Le plan quinquennal d’une Belle Chine

Biljana Vankovska, Substack, 31/10/2025

Traduit par Tlaxcala

Versión española

Biljana Vankovska (1959) est professeure de science politique et de relations internationales à l’Université Saints-Cyrille-et-Méthode de Skopje, membre de la Fondation transnationale pour la paix et la recherche sur l’avenir (TFF) à Lund, en Suède, et considérée comme l’intellectuelle publique la plus influente de Macédoine. Elle est également membre du collectif No Cold War. Elle a été candidate indépendante, soutenue par le parti Levica (La Gauche) à l’élection présidentielle de 2024.

Quelques jours avant le second tour des élections locales en Macédoine, tout le monde ici semble obsédé par une seule question : qui contrôlera les municipalités — et, à travers elles, qui nous contrôlera ? Le pouvoir dans ce pays s’écoule comme une pyramide : de Vodno (le bureau de la présidente) à Ilindenska (le siège du gouvernement), jusqu’à chaque conseil local.

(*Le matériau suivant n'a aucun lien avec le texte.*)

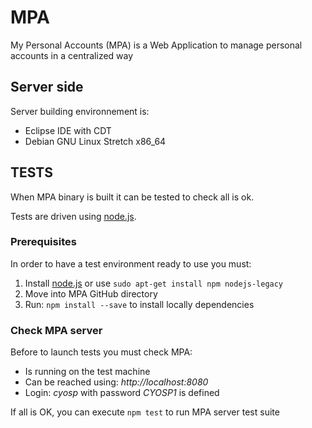 # MPA
My Personal Accounts (MPA) is a Web Application to manage personal accounts in a centralized way

## Server side

Server building environnement is:
 * Eclipse IDE with CDT
 * Debian GNU Linux Stretch x86_64

## TESTS

When MPA binary is built it can be tested to check all is ok.

Tests are driven using [node.js](https://nodejs.org).

### Prerequisites

In order to have a test environment ready to use you must:

 1. Install [node.js](https://nodejs.org) or use `sudo apt-get install npm nodejs-legacy`
 2. Move into MPA GitHub directory
 3. Run: `npm install --save` to install locally dependencies

### Check MPA server

Before to launch tests you must check MPA:

* Is running on the test machine
* Can be reached using: *http://localhost:8080*
* Login: *cyosp* with password *CYOSP1* is defined

If all is OK, you can execute `npm test` to run MPA server test suite
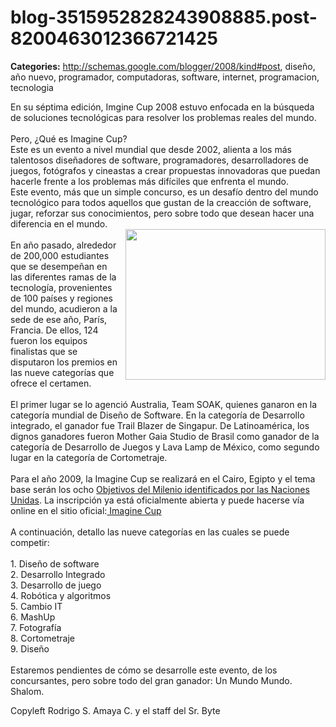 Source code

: # blog-3515952828243908885.post-8200463012366721425

**Categories:** http://schemas.google.com/blogger/2008/kind#post, diseño, año nuevo, programador, computadoras, software, internet, programacion, tecnologia

En su séptima edición, Imgine Cup 2008 estuvo enfocada en la búsqueda de
      soluciones tecnológicas para resolver los problemas reales del mundo.<br /><br
      />Pero, ¿Qué es Imagine Cup?<br />Este es un evento a nivel mundial que desde 2002,
      alienta a los más talentosos diseñadores de software, programadores, desarrolladores de
      juegos, fotógrafos y cineastas a crear propuestas innovadoras que puedan hacerle frente a los
      problemas más difíciles que enfrenta el mundo.<br />Este evento, más que un simple
      concurso, es un desafío dentro del mundo tecnológico para todos aquellos que gustan de la
      creacción de software, jugar, reforzar sus conocimientos, pero sobre todo que desean hacer una
      diferencia en el mundo.<br /><a onblur="try
      {parent.deselectBloggerImageGracefully();} catch(e) {}"
      href="http://4.bp.blogspot.com/_JbB9KsZ238w/SVo4mJcDNqI/AAAAAAAAARw/McUBk1RUMvE/s1600-h/imagen11.jpg"><img
      style="margin: 0pt 0pt 10px 10px; float: right; cursor: pointer; width: 320px; height: 241px;"
      src="http://4.bp.blogspot.com/_JbB9KsZ238w/SVo4mJcDNqI/AAAAAAAAARw/McUBk1RUMvE/s320/imagen11.jpg"
      alt="" id="BLOGGER_PHOTO_ID_5285599340692453026" border="0"></a><br />En año
      pasado, alrededor de 200,000 estudiantes que se desempeñan en las diferentes ramas de la
      tecnología, provenientes de 100 países y regiones del mundo, acudieron a la sede de ese año,
      París, Francia. De ellos, 124 fueron los equipos finalistas que se disputaron los premios en
      las nueve categorías que ofrece el certamen.<br /><br />El primer lugar se lo
      agenció Australia, Team SOAK, quienes ganaron en la categoría mundial de Diseño de Software.
      En la categoría de Desarrollo integrado, el ganador fue Trail Blazer de Singapur. De
      Latinoamérica, los dignos ganadores fueron Mother Gaia Studio de Brasil como ganador de la
      categoría de Desarrollo de Juegos y Lava Lamp de México, como segundo lugar en la categoría de
      Cortometraje.<br /><br />Para el año 2009, la Imagine Cup se realizará en el
      Cairo, Egipto y el tema base serán los ocho <a
      href="http://www.un.org/millenniumgoals/">Objetivos del Milenio identificados por las
      Naciones Unidas</a>. La inscripción ya está oficialmente abierta y puede hacerse vía
      online en el sitio oficial:<a href="http://imaginecup.com/default.aspx"> Imagine
      Cup</a><br /><br />A continuación, detallo las nueve categorías en las
      cuales se puede competir:<br /><br />1. Diseño de software<br />2.
      Desarrollo Integrado<br />3. Desarrollo de juego<br />4. Robótica y
      algoritmos<br />5. Cambio IT<br />6. MashUp<br />7. Fotografía<br />8.
      Cortometraje<br />9. Diseño<br /><br />Estaremos pendientes de cómo se
      desarrolle este evento, de los concursantes, pero sobre todo del gran ganador: Un Mundo
      Mundo.<br />Shalom.<div class="blogger-post-footer">Copyleft Rodrigo S. Amaya C. y
      el staff del Sr. Byte</div> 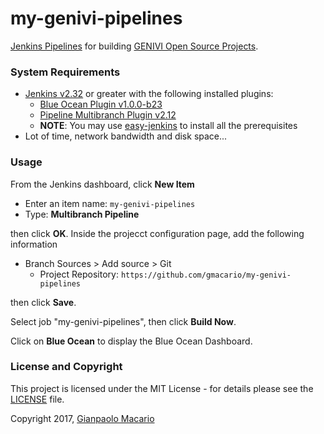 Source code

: # my-genivi-pipelines

[Jenkins Pipelines](https://jenkins.io/doc/book/pipeline/) for building [GENIVI Open Source Projects](http://projects.genivi.org/).

### System Requirements

* [Jenkins v2.32](https://jenkins.io/) or greater with the following installed plugins:
  - [Blue Ocean Plugin v1.0.0-b23](https://wiki.jenkins-ci.org/display/JENKINS/Blue+Ocean+Plugin)
  - [Pipeline Multibranch Plugin v2.12](https://wiki.jenkins-ci.org/display/JENKINS/Pipeline+Multibranch+Plugin)
  - **NOTE**: You may use [easy-jenkins](https://github.com/gmacario/easy-jenkins) to install all the prerequisites
* Lot of time, network bandwidth and disk space...

### Usage

From the Jenkins dashboard, click **New Item**

* Enter an item name: `my-genivi-pipelines`
* Type: **Multibranch Pipeline**

then click **OK**. Inside the projecct configuration page, add the following information

* Branch Sources > Add source > Git
  - Project Repository: `https://github.com/gmacario/my-genivi-pipelines`

then click **Save**.

Select job "my-genivi-pipelines", then click **Build Now**.

Click on **Blue Ocean** to display the Blue Ocean Dashboard.

### License and Copyright

This project is licensed under the MIT License - for details please see the [LICENSE](LICENSE) file.

Copyright 2017, [Gianpaolo Macario](https://gmacario.github.io/)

Mes lecteurs locaux me pardonneront, mais il n’y a rien de nouveau — ni d’inspirant — à dire sur ce pays aux divisions profondes, où la politique tourne autour des appels d’offres, des égos, de la corruption et du contrôle. La Macédoine a depuis longtemps perdu toute vision ; la stratégie est devenue un mot oublié ou galvaudé. Depuis la fin du socialisme, nous sommes gouvernés par les lois sauvages du marché, par la cupidité, la dépendance, et bien sûr, par nos nouveaux patrons coloniaux.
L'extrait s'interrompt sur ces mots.